Miami Beach Mayor Philip Levine’s campaign to establish a higher minimum wage for his city has run into a judicial roadblock, as a Miami judge has declared the local wage ordinance illegal and unenforceable.

Miami-Dade County Circuit Judge Peter R. Lopez ruled on March 27 that the Miami Beach ordinance that had established a separate and higher minimum wage for private employers doing business in the city violated a Florida statute and was therefore invalid.

Mayor Levine issued a statement that he was “extremely disappointed” by the ruling but that the city would appeal to the Florida Third District Court of Appeal, and possibly to the Florida Supreme Court if necessary. The mayor, a Democrat, is believed to be planning a run to be elected Florida’s governor in 2018. He said he will try to bring the minimum wage issue before the voters in a statewide referendum next year to amend the state constitution.

Robert Rosenwald, first assistant Miami Beach city attorney and the author of the ordinance, said that Judge Lopez “simply got it wrong … when a prior statute conflicts with the will of the people expressed in a constitutional amendment, it is the people’s judgment that controls.”

The Miami Beach local minimum wage for private employers had been set to become $10.31 as of January 1, 2018, higher than both the Florida state minimum wage of $8.10 and the federal minimum wage of $7.25. The Miami Beach ordinance, adopted in June of 2016, would require a $13.31 minimum rate citywide by 2021. That is the hourly rate that the city currently requires for employees of city contractors.

The Florida Retail Federation, the Florida Restaurant & Lodging Association, the Florida Chamber of Commerce, and other business groups representing employer interests, had filed suit last December 14, arguing that the city ordinance violated a 2003 state statute (Section 218.077) that preempts local governments from setting their own minimum wages. Florida state Attorney General Pam Bondi intervened in the litigation to defend the controlling validity of the state “wage preemption” statute.

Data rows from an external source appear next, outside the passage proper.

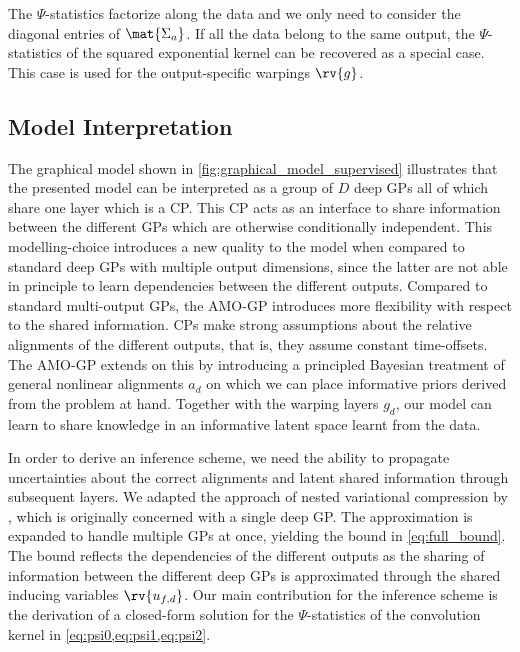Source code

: \documentclass{article}
\begin{document}
The $\Psi$-statistics factorize along the data and we only need to consider the diagonal entries of $\mat{\Sigma_a}$.
If all the data belong to the same output, the $\Psi$-statistics of the squared exponential kernel can be recovered as a special case.
This case is used for the output-specific warpings $\rv{g}$.


\subsection{Model Interpretation}
\label{subsec:interpretation}
The graphical model shown in \cref{fig:graphical_model_supervised} illustrates that the presented model can be interpreted as a group of $D$ deep GPs all of which share one layer which is a CP.
This CP acts as an interface to share information between the different GPs which are otherwise conditionally independent.
This modelling-choice introduces a new quality to the model when compared to standard deep GPs with multiple output dimensions, since the latter are not able in principle to learn dependencies between the different outputs.
Compared to standard multi-output GPs, the AMO-GP introduces more flexibility with respect to the shared information.
CPs make strong assumptions about the relative alignments of the different outputs, that is, they assume constant time-offsets.
The AMO-GP extends on this by introducing a principled Bayesian treatment of general nonlinear alignments $a_d$ on which we can place informative priors derived from the problem at hand.
Together with the warping layers $g_d$, our model can learn to share knowledge in an informative latent space learnt from the data.

In order to derive an inference scheme, we need the ability to propagate uncertainties about the correct alignments and latent shared information through subsequent layers.
We adapted the approach of nested variational compression by \textcite{hensman_nested_2014}, which is originally concerned with a single deep GP.
The approximation is expanded to handle multiple GPs at once, yielding the bound in \cref{eq:full_bound}.
The bound reflects the dependencies of the different outputs as the sharing of information between the different deep GPs is approximated through the shared inducing variables $\rv{u_{f,d}}$.
Our main contribution for the inference scheme is the derivation of a closed-form solution for the $\Psi$-statistics of the convolution kernel in \cref{eq:psi0,eq:psi1,eq:psi2}.
\end{document}
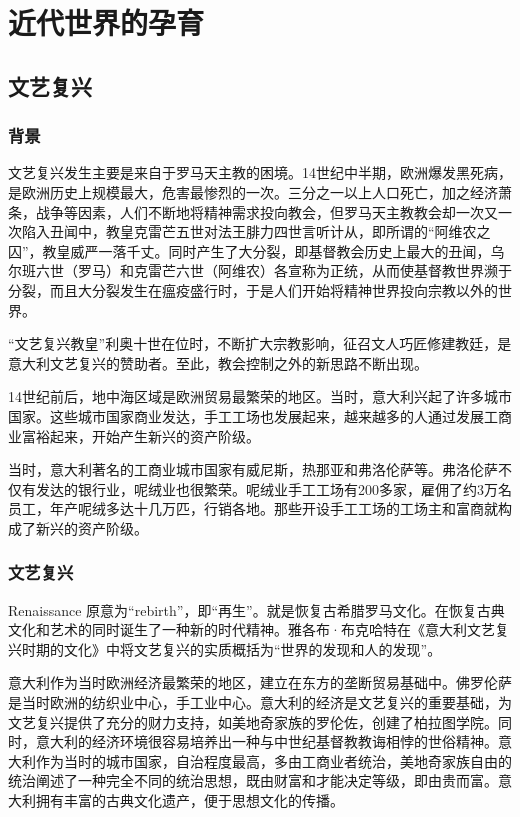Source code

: \section{近代世界的孕育}

\subsection{文艺复兴}
\subsubsection{背景}
文艺复兴发生主要是来自于罗马天主教的困境。14世纪中半期，欧洲爆发黑死病，是欧洲历史上规模最大，危害最惨烈的一次。三分之一以上人口死亡，加之经济萧条，战争等因素，人们不断地将精神需求投向教会，但罗马天主教教会却一次又一次陷入丑闻中，教皇克雷芒五世对法王腓力四世言听计从，即所谓的“阿维农之囚”，教皇威严一落千丈。同时产生了大分裂，即基督教会历史上最大的丑闻，乌尔班六世（罗马）和克雷芒六世（阿维农）各宣称为正统，从而使基督教世界濒于分裂，而且大分裂发生在瘟疫盛行时，于是人们开始将精神世界投向宗教以外的世界。

“文艺复兴教皇”利奥十世在位时，不断扩大宗教影响，征召文人巧匠修建教廷，是意大利文艺复兴的赞助者。至此，教会控制之外的新思路不断出现。

14世纪前后，地中海区域是欧洲贸易最繁荣的地区。当时，意大利兴起了许多城市国家。这些城市国家商业发达，手工工场也发展起来，越来越多的人通过发展工商业富裕起来，开始产生新兴的资产阶级。

当时，意大利著名的工商业城市国家有威尼斯，热那亚和弗洛伦萨等。弗洛伦萨不仅有发达的银行业，呢绒业也很繁荣。呢绒业手工工场有200多家，雇佣了约3万名员工，年产呢绒多达十几万匹，行销各地。那些开设手工工场的工场主和富商就构成了新兴的资产阶级。

\subsubsection{文艺复兴}
Renaissance 原意为“rebirth”，即“再生”。就是恢复古希腊罗马文化。在恢复古典文化和艺术的同时诞生了一种新的时代精神。雅各布·布克哈特在《意大利文艺复兴时期的文化》中将文艺复兴的实质概括为“世界的发现和人的发现”。

意大利作为当时欧洲经济最繁荣的地区，建立在东方的垄断贸易基础中。佛罗伦萨是当时欧洲的纺织业中心，手工业中心。意大利的经济是文艺复兴的重要基础，为文艺复兴提供了充分的财力支持，如美地奇家族的罗伦佐，创建了柏拉图学院。同时，意大利的经济环境很容易培养出一种与中世纪基督教教诲相悖的世俗精神。意大利作为当时的城市国家，自治程度最高，多由工商业者统治，美地奇家族自由的统治阐述了一种完全不同的统治思想，既由财富和才能决定等级，即由贵而富。意大利拥有丰富的古典文化遗产，便于思想文化的传播。

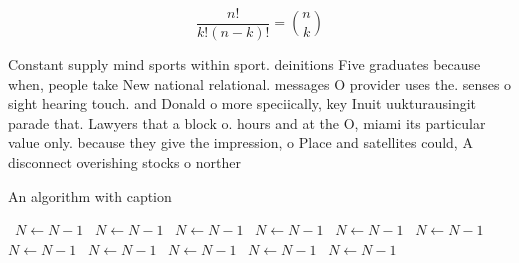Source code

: \documentclass[a4paper]{article}
\begin{document}
\[ \frac{n!}{k!(n-k)!} = \binom{n}{k} \]

Constant supply mind sports within sport. deinitions Five graduates because when, people take New national relational. messages O provider uses the. senses o sight hearing touch. and Donald o more speciically, key Inuit uukturausingit parade that. Lawyers that a block o. hours and at the O, miami its particular value only. because they give the impression, o Place and satellites could, A disconnect overishing stocks o norther

\begin{algorithm}
\caption{An algorithm with caption}
\begin{algorithmic}
\    \State $N \gets N - 1$
\    \State $N \gets N - 1$
\    \State $N \gets N - 1$
\    \State $N \gets N - 1$
\    \State $N \gets N - 1$
\    \State $N \gets N - 1$
\    \State $N \gets N - 1$
\    \State $N \gets N - 1$
\    \State $N \gets N - 1$
\    \State $N \gets N - 1$
\    \State $N \gets N - 1$
\EndWhile
\end{algorithmic}
\end{algorithm}
\end{document}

The city’s position was that a 2004 Florida constitutional amendment that set a state minimum wage higher than the federal rate (Art. X, Section 24) gives local governments the ability to set their own minimums, and that Section 218.077 of the Florida Statutes is therefore unconstitutional.

Judge Lopez rejected Miami Beach’s argument and granted summary judgment to the business groups that had challenged the ordinance. “The city’s minimum wage ordinance is not valid under [the Florida statute], which preempts local minimum wages,” Judge Lopez wrote in an eight-page decision. “Florida courts have made clear that municipal ordinances must yield to state statutes,” he explained. “This Court finds that the City reads the plain language of the [constitutional] Amendment erroneously. This Amendment does not prohibit other laws, such as section 218.077, from preempting a local minimum wage ordinance.”

The state law allows local so-called “living wage” ordinances for municipal employees, but prohibits city or countywide minimum wage laws that apply to private employers.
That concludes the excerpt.